13.5 Updates and Modifications to These Terms. To provide better service or due to changes in applicable laws, technical conditions, product features, etc., we reserve the right to modify these Terms from time to time and will release revised versions. If changes are made, we will post the new terms along with the update date at the top of the terms on our website. Clients should pay attention to and promptly check notifications. If the Client disagrees with the revised terms, he/she should immediately cease using the service and contact us. Continued access or use of the service after the revised terms are published indicates acceptance of the modified terms.

13.6 Transfer. Unless prior written consent is obtained from us, the Client shall not transfer any rights and obligations under this Agreement. However, we may transfer or delegate related parties to fulfill the rights and obligations under this Agreement without obtaining the Client's consent.

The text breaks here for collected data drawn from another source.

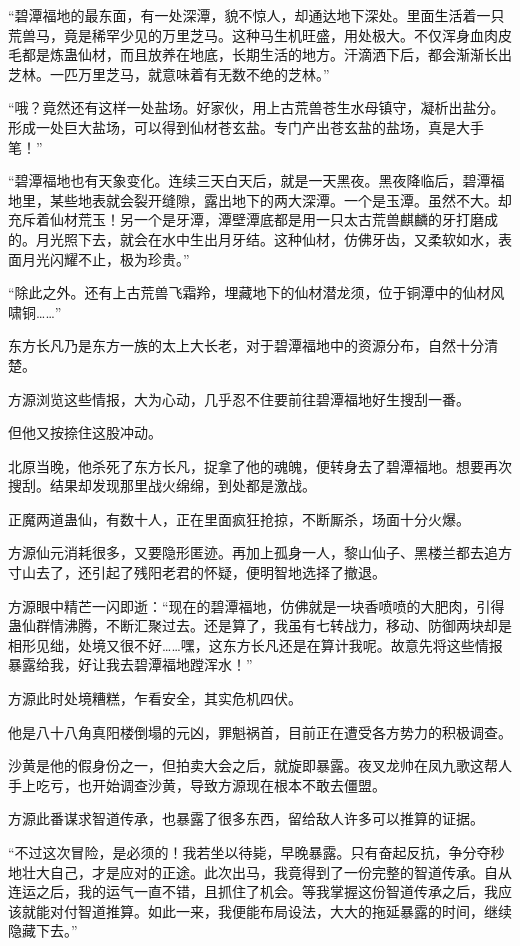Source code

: \begin{this_body}
“碧潭福地的最东面，有一处深潭，貌不惊人，却通达地下深处。里面生活着一只荒兽马，竟是稀罕少见的万里芝马。这种马生机旺盛，用处极大。不仅浑身血肉皮毛都是炼蛊仙材，而且放养在地底，长期生活的地方。汗滴洒下后，都会渐渐长出芝林。一匹万里芝马，就意味着有无数不绝的芝林。”

“哦？竟然还有这样一处盐场。好家伙，用上古荒兽苍生水母镇守，凝析出盐分。形成一处巨大盐场，可以得到仙材苍玄盐。专门产出苍玄盐的盐场，真是大手笔！”

“碧潭福地也有天象变化。连续三天白天后，就是一天黑夜。黑夜降临后，碧潭福地里，某些地表就会裂开缝隙，露出地下的两大深潭。一个是玉潭。虽然不大。却充斥着仙材荒玉！另一个是牙潭，潭壁潭底都是用一只太古荒兽麒麟的牙打磨成的。月光照下去，就会在水中生出月牙结。这种仙材，仿佛牙齿，又柔软如水，表面月光闪耀不止，极为珍贵。”

“除此之外。还有上古荒兽飞霜羚，埋藏地下的仙材潜龙须，位于铜潭中的仙材风啸铜……”

东方长凡乃是东方一族的太上大长老，对于碧潭福地中的资源分布，自然十分清楚。

方源浏览这些情报，大为心动，几乎忍不住要前往碧潭福地好生搜刮一番。

但他又按捺住这股冲动。

北原当晚，他杀死了东方长凡，捉拿了他的魂魄，便转身去了碧潭福地。想要再次搜刮。结果却发现那里战火绵绵，到处都是激战。

正魔两道蛊仙，有数十人，正在里面疯狂抢掠，不断厮杀，场面十分火爆。

方源仙元消耗很多，又要隐形匿迹。再加上孤身一人，黎山仙子、黑楼兰都去追方寸山去了，还引起了残阳老君的怀疑，便明智地选择了撤退。

方源眼中精芒一闪即逝：“现在的碧潭福地，仿佛就是一块香喷喷的大肥肉，引得蛊仙群情沸腾，不断汇聚过去。还是算了，我虽有七转战力，移动、防御两块却是相形见绌，处境又很不好……嘿，这东方长凡还是在算计我呢。故意先将这些情报暴露给我，好让我去碧潭福地蹚浑水！”

方源此时处境糟糕，乍看安全，其实危机四伏。

他是八十八角真阳楼倒塌的元凶，罪魁祸首，目前正在遭受各方势力的积极调查。

沙黄是他的假身份之一，但拍卖大会之后，就旋即暴露。夜叉龙帅在凤九歌这帮人手上吃亏，也开始调查沙黄，导致方源现在根本不敢去僵盟。

方源此番谋求智道传承，也暴露了很多东西，留给敌人许多可以推算的证据。

“不过这次冒险，是必须的！我若坐以待毙，早晚暴露。只有奋起反抗，争分夺秒地壮大自己，才是应对的正途。此次出马，我竟得到了一份完整的智道传承。自从连运之后，我的运气一直不错，且抓住了机会。等我掌握这份智道传承之后，我应该就能对付智道推算。如此一来，我便能布局设法，大大的拖延暴露的时间，继续隐藏下去。”


\end{this_body}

13.7 Severability and Waiver. If any specific content of these Terms is found to be unenforceable or invalid, it shall be limited, cancelled, or deleted to the minimum extent necessary, while the remaining provisions shall remain valid. The specific provisions shall be executed to the maximum extent possible to achieve the intentions of both parties, and necessary modifications shall be negotiated and made to ensure the validity and enforceability of those contents and these Terms. A waiver by either party of any rights or failure to exercise rights under these Terms does not imply a waiver of any other rights.

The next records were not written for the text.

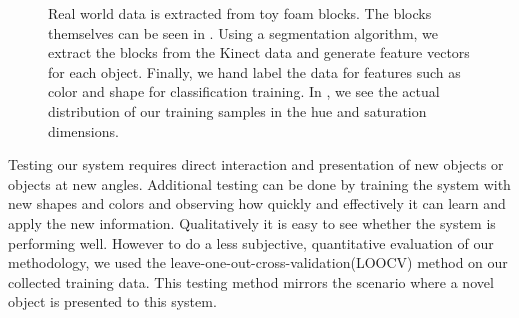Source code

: \documentclass[11pt]{article}
\begin{document}
\begin{figure}[h!]
\centering
{}
\caption{Real world data is extracted from toy foam blocks. The blocks
    themselves can be seen in . Using a segmentation
    algorithm, we extract the blocks from the Kinect data 
    and generate feature vectors for each object.
    Finally, we hand label the data for features such as color and shape for
    classification training. In , we see the actual
    distribution of our training samples in the hue and saturation
    dimensions.}
\label{fig:objects}
\end{figure}





Testing our system requires direct interaction and presentation of new objects
or objects at new angles.  Additional testing can be done by training the
system with new shapes and colors and observing how quickly and effectively it
can learn and apply the new information.  Qualitatively it is easy to see
whether the system is performing well.  However to do a less subjective,
quantitative evaluation of our methodology, we used the leave-one-out-cross-validation(LOOCV) method on our collected training data.  This testing method mirrors the
scenario where a novel object is presented to this system.
\end{document}

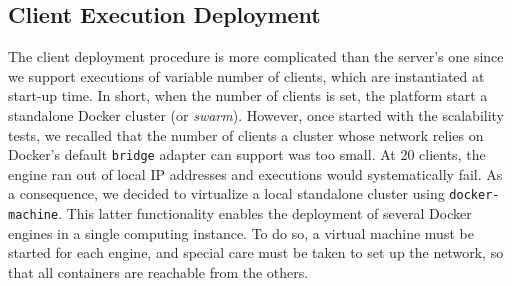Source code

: \subsection{Client Execution Deployment} \label{sec:deployment:client}

The client deployment procedure is more complicated than the server's one since we support executions of variable number of clients, which are instantiated at start-up time.
In short, when the number of clients is set, the platform start a standalone Docker cluster (or \emph{swarm}).
However, once started with the scalability tests, we recalled that the number of clients a cluster whose network relies on Docker's default \texttt{bridge} adapter can support was too small.
At 20 clients, the engine ran out of local IP addresses and executions would systematically fail.
As a consequence, we decided to virtualize a local standalone cluster using \texttt{docker-machine}.
This latter functionality enables the deployment of several Docker engines in a single computing instance.
To do so, a virtual machine must be started for each engine, and special care must be taken to set up the network, so that all containers are reachable from the others.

13.8 Connection with Other Legal Documents. If we have signed sales agreements, authorization agreements, or similar legal documents with the Client, these Terms serve as an attachment to those documents and have the same legal effect. Provisions in the sales agreements, authorization agreements, or similar legal documents shall take precedence in implementation. In the event of any conflict or inconsistency between the sales agreements, authorization agreements, or similar legal documents and these Terms regarding specific content, the terms of the sales agreements, authorization agreements, or similar legal documents shall prevail. If the sales agreement, authorization agreement, or similar legal documents do not specify or adequately detail provisions, the clauses outlined in these Terms shall govern and be executed accordingly.

13.9 Rights of Third Parties. These Terms do not create any rights in favor of third parties. Any non-contracting party, other than the parties to these Terms, shall not have the right to demand that the parties assume any liability or obligation under these Terms in accordance with the Contracts (Rights of Third Parties) Act 2001 of Singapore.

13.10 Title. For convenience, these Terms include titles for each section; however, these titles carry no legal significance and may not accurately or completely reflect the content of the respective sections.